* WHAT YOU HAVE TO DO
Copy the lines below exactly. No picture goes into the copy.

* Extracted data entries

____________

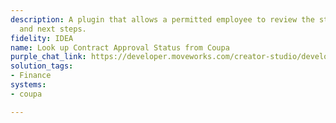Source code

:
 ```yaml
---
description: A plugin that allows a permitted employee to review the status of a contract
  and next steps.
fidelity: IDEA
name: Look up Contract Approval Status from Coupa
purple_chat_link: https://developer.moveworks.com/creator-studio/developer-tools/purple-chat-builder/?workspace=%7B%22title%22%3A%22My+Workspace%22%2C%22botSettings%22%3A%7B%22name%22%3A%22%22%2C%22imageUrl%22%3A%22%22%7D%2C%22mocks%22%3A%5B%7B%22id%22%3A805%2C%22title%22%3A%22New+Mock%22%2C%22transcript%22%3A%7B%22messages%22%3A%5B%7B%22from%22%3A%22USER%22%2C%22text%22%3A%22Can+you+show+me+the+status+and+reviewers+for+the+CloudCollab+software+contract%3F%22%7D%2C%7B%22from%22%3A%22BOT%22%2C%22text%22%3A%22%3Cp%3ELooking+up+the+CloudCollab+software+contract+in+Coupa+for+you%2C+please+hold+on.%3Cbr%3E%3C%2Fp%3E%22%7D%2C%7B%22from%22%3A%22BOT%22%2C%22text%22%3A%22%3Cp%3ECloudCollab+Software+Contract%3Cbr%3EVersion%3A+2.1%3Cbr%3EReviewed+By%3A+Alice+B.%2C+Bob+C.%3Cbr%3EStatus%3A+Awaiting+Final+Approval%3Cbr%3E%3C%2Fp%3E%22%2C%22cards%22%3A%5B%7B%22buttons%22%3A%5B%7B%22style%22%3A%22PRIMARY%22%2C%22text%22%3A%22View+Contract%22%2C%22link%22%3A%22https%3A%2F%2Fcoupa.com%2Fcontracts%2FCloudCollab%22%7D%5D%7D%5D%7D%5D%2C%22settings%22%3A%7B%22colorStyle%22%3A%22LIGHT%22%2C%22startTime%22%3A%2211%3A43%2BAM%22%2C%22defaultPerson%22%3A%22GWEN%22%2C%22editable%22%3Atrue%2C%22botName%22%3A%22%22%2C%22botImageUrl%22%3A%22%22%7D%7D%7D%5D%7D
solution_tags:
- Finance
systems:
- coupa

---
```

____________

* EXERCISE RESPONSE
Source code

:
 ```yaml
---
description: A plugin that allows a permitted employee to review the status of a contract
  and next steps.
fidelity: IDEA
name: Look up Contract Approval Status from Coupa
purple_chat_link: https://developer.moveworks.com/creator-studio/developer-tools/purple-chat-builder/?workspace=%7B%22title%22%3A%22My+Workspace%22%2C%22botSettings%22%3A%7B%22name%22%3A%22%22%2C%22imageUrl%22%3A%22%22%7D%2C%22mocks%22%3A%5B%7B%22id%22%3A805%2C%22title%22%3A%22New+Mock%22%2C%22transcript%22%3A%7B%22messages%22%3A%5B%7B%22from%22%3A%22USER%22%2C%22text%22%3A%22Can+you+show+me+the+status+and+reviewers+for+the+CloudCollab+software+contract%3F%22%7D%2C%7B%22from%22%3A%22BOT%22%2C%22text%22%3A%22%3Cp%3ELooking+up+the+CloudCollab+software+contract+in+Coupa+for+you%2C+please+hold+on.%3Cbr%3E%3C%2Fp%3E%22%7D%2C%7B%22from%22%3A%22BOT%22%2C%22text%22%3A%22%3Cp%3ECloudCollab+Software+Contract%3Cbr%3EVersion%3A+2.1%3Cbr%3EReviewed+By%3A+Alice+B.%2C+Bob+C.%3Cbr%3EStatus%3A+Awaiting+Final+Approval%3Cbr%3E%3C%2Fp%3E%22%2C%22cards%22%3A%5B%7B%22buttons%22%3A%5B%7B%22style%22%3A%22PRIMARY%22%2C%22text%22%3A%22View+Contract%22%2C%22link%22%3A%22https%3A%2F%2Fcoupa.com%2Fcontracts%2FCloudCollab%22%7D%5D%7D%5D%7D%5D%2C%22settings%22%3A%7B%22colorStyle%22%3A%22LIGHT%22%2C%22startTime%22%3A%2211%3A43%2BAM%22%2C%22defaultPerson%22%3A%22GWEN%22%2C%22editable%22%3Atrue%2C%22botName%22%3A%22%22%2C%22botImageUrl%22%3A%22%22%7D%7D%7D%5D%7D
solution_tags:
- Finance
systems:
- coupa

---
```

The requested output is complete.